(no subject)

Apr 25, 2005 18:16

Don't you think I've had enough of my friends go behind my back and talk shit about me? I expected it to happen again LAST from you two.

So that this does not turn into another Kayla and Erika situation, where your hate for me silently grows until you can't take it anymore and being my friend a second longer would simply cause you to self conbust, because you couldn't just come talk to me...I am going to attempt to explain my feeling on the situation and ask both of you to do the same.

I do NOT use either of you, for starters.


Mark

You obviously do not understand how greatful I am for the rides, despite my thanking you each time you pick me up and drop me off. So I am going to tell you now that I do greatly appreciate it and could not be more thankful if you walked me to school piggyback. I do NOT just hang out with you for your car, and i am NOT just your friend to bitch about your brother, and I apologize if it seems that way. I am your friend because I want to be, I enjoy your company and love spending time with you. If I didn't, I wouldn't. I don't use people.
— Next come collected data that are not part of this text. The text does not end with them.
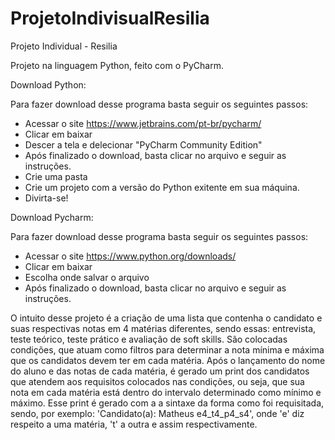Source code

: # ProjetoIndivisualResilia
Projeto Individual - Resilia

Projeto na linguagem Python, feito com o PyCharm.

Download Python:

Para fazer download desse programa basta seguir os seguintes passos:
- Acessar o site https://www.jetbrains.com/pt-br/pycharm/
- Clicar em baixar
- Descer a tela e delecionar "PyCharm Community Edition"
- Após finalizado o download, basta clicar no arquivo e seguir as instruções.
- Crie uma pasta
- Crie um projeto com a versão do Python exitente em sua máquina.
- Divirta-se!

Download Pycharm:

Para fazer download desse programa basta seguir os seguintes passos:
- Acessar o site https://www.python.org/downloads/
- Clicar em baixar
- Escolha onde salvar o arquivo
- Após finalizado o download, basta clicar no arquivo e seguir as instruções.


O intuito desse projeto é a criação de uma lista que contenha o candidato e suas respectivas notas em 4 matérias diferentes, sendo essas: entrevista, teste teórico, teste prático e avaliação de soft skills.
São colocadas condições, que atuam como filtros para determinar a nota mínima e máxima que os candidatos devem ter em cada matéria.
Após o lançamento do nome do aluno e das notas de cada matéria, é gerado um print dos candidatos que atendem aos requisitos colocados nas condições, ou seja, que sua nota em cada matéria está dentro do intervalo determinado como mínimo e máximo. Esse print é gerado com a a sintaxe da forma como foi requisitada, sendo, por exemplo: 'Candidato(a): Matheus e4_t4_p4_s4', onde 'e' diz respeito a uma matéria, 't' a outra e assim respectivamente.
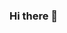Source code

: ### Hi there 👋

<!--
**pratikKataria/pratikKataria** is a ✨ _special_ ✨ repository because its `README.md` (this file) appears on your GitHub profile.
Hello there! I am a skilled mobile app developer, proficient in creating top-notch and visually appealing applications for both Android and iOS platforms. With a passion for mobile technology and a track record of delivering high-quality apps, I am confident that I can help you bring your ideas to life. 🚀

### Skills and Expertise 💪
* Strong knowledge of Java and Kotlin for Android app development 🤖
* Strong knowledge of Swift and Objective-C for iOS app development 🍎
* Experience with React Native for cross-platform development 📱
* Proficient in using modern mobile app development frameworks such as Flutter 💥
* Strong understanding of mobile app architecture, design patterns, and performance optimization 🔨
* Experience with REST APIs and integrating third-party libraries 🔗
* Knowledge of Agile development methodologies 💼
* Strong debugging skills and experience with app performance optimization 🐞


### Previous Work 🎯
** I have worked on several projects, including:
   * A social media app that allows users to share their experiences and connect with like-minded people. 🤝
   * A food delivery app that enables users to order food from their favorite restaurants. 🍔
   * A fitness app that provides personalized workout plans and tracks progress. 💪
   * A mobile game with engaging gameplay and challenging levels. 🕹️
   * Why Choose Me? 🤔
   * I have a strong attention to detail and a commitment to delivering high-quality work. 🔍
   * I am a fast learner and always willing to expand my skill set to meet the needs of your project. 📚
   * I have excellent communication skills and am always willing to collaborate with clients to ensure their needs are met. 💬
   * I have a flexible and problem-solving mindset and am able to work under pressure to meet tight deadlines. 💥
   
## Let's Get Started 🚀
If you're looking for a mobile app developer who can bring your ideas to life, I would love to hear from you. Feel free to contact me to discuss your project and how I can help. I look forward to working with you! 🤗
-->
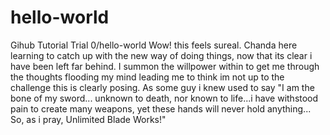 # hello-world
Gihub Tutorial Trial 0/hello-world
Wow! this feels sureal. Chanda here learning to catch up with the new way of doing things, now that its clear i have been left far behind. I summon the willpower within to get me through the thoughts flooding my mind leading me to think im not up to the challenge this is clearly posing.
As some guy i knew used to say "I am the bone of my sword... unknown to death, nor known to life...i have withstood pain to create many weapons, yet these hands will never hold anything... So, as i pray, Unlimited Blade Works!"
The reason I was mad at you this weekend is because I found out not only did you have an lj journal, and were talking shit about me to one of my best friends as well as in your journal; but you didn't bother to tell me about it, which leads me to believe that you have been reading my journal entries, which i explicitly asked you not to do. Jackie is the only person who reads this thing more than once a month, and the other two or three people who skim through it I have known for years, so I feel comfortable with them reading it. This is not to say I'm uncomfortable around you, but what I write in here - obviously, a lot of the time involves your brother, but many of my other insecurites that I do not want you, specifically, to know about. Especially the poem, which I'm sure by now you have read. I posted it online for the sole purpose of getting feedback from people i DIDN'T know...if I wanted you to read it, I would have showed you, but I didn't want you to not only see how shitty I write, but some of my innermost feelings- the subject of which I'm sure you're well aware. I took this as back-stabbing, because had I wanted you to read my journal, I would have asked you to.
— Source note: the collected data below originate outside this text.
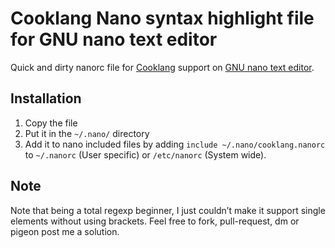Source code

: # Cooklang Nano syntax highlight file for GNU nano text editor
Quick and dirty nanorc file for [Cooklang](https://github.com/cooklang/spec) support on [GNU nano text editor](https://www.nano-editor.org/). 
## Installation
1. Copy the file 
2. Put it in the `~/.nano/` directory
3. Add it to nano included files by adding `include ~/.nano/cooklang.nanorc` to `~/.nanorc` (User specific) or `/etc/nanorc` (System wide).
## Note
Note that being a total regexp beginner, I just couldn’t make it support single elements without using brackets. Feel free to fork, pull-request, dm or pigeon post me a solution.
Secondly, now that you're and lj user, you didn't bother to tell me, but rather talked to my friends here instead. Which , honestly, hurts. A lot. I can understand if you didn't want me to read your journal - had you asked me not to, I wouldn't have - And I can't imagine you would have wanted me to, seeing as the first entry talks shit only about me and your brother - but the fact that you were here, talking to Jackie, just really hurt my feelings.

If I misinterpreted any of this, if you are not, in fact reading my journal, i apologize. not that you will ever know - if you're not reading it - because you won't find this anyway.


Jackie

Again, I do NOT use you for adderall, and it really hurt me to read that you thought that. When I buy it from you, I do just that - buy it - and usually not even for myself, four times out of five it's for someone else at my house. When i DO get it for free, it is because you offered it to me. I don't want you to ever think that I am using you because I'm not. I love you to death, and you were my friend long before you were my drug dealer.


To Both of You
I am sorry if it seems like I pay a lot of attention to Nick when you're here - I don't mean to and I apologize. If I'm a bitch, I apologize. If it even seems like I'm not as greatful of you as you both know you deserve to be, I apologize. I was hurt by what you did to me, and obviously you were hurt by things I did. I am not unwilling to admit that I was wrong, and i know that I am a lot of the time, but I just wanted to clear things up in an appropriate way, instead of just ignoring either of you or being secretly mad, since that will get us nowhere. I love both of you and don't want to you lose you over something stupid I did.

Please let me know what you're thinking, at least...talk to you soon enough...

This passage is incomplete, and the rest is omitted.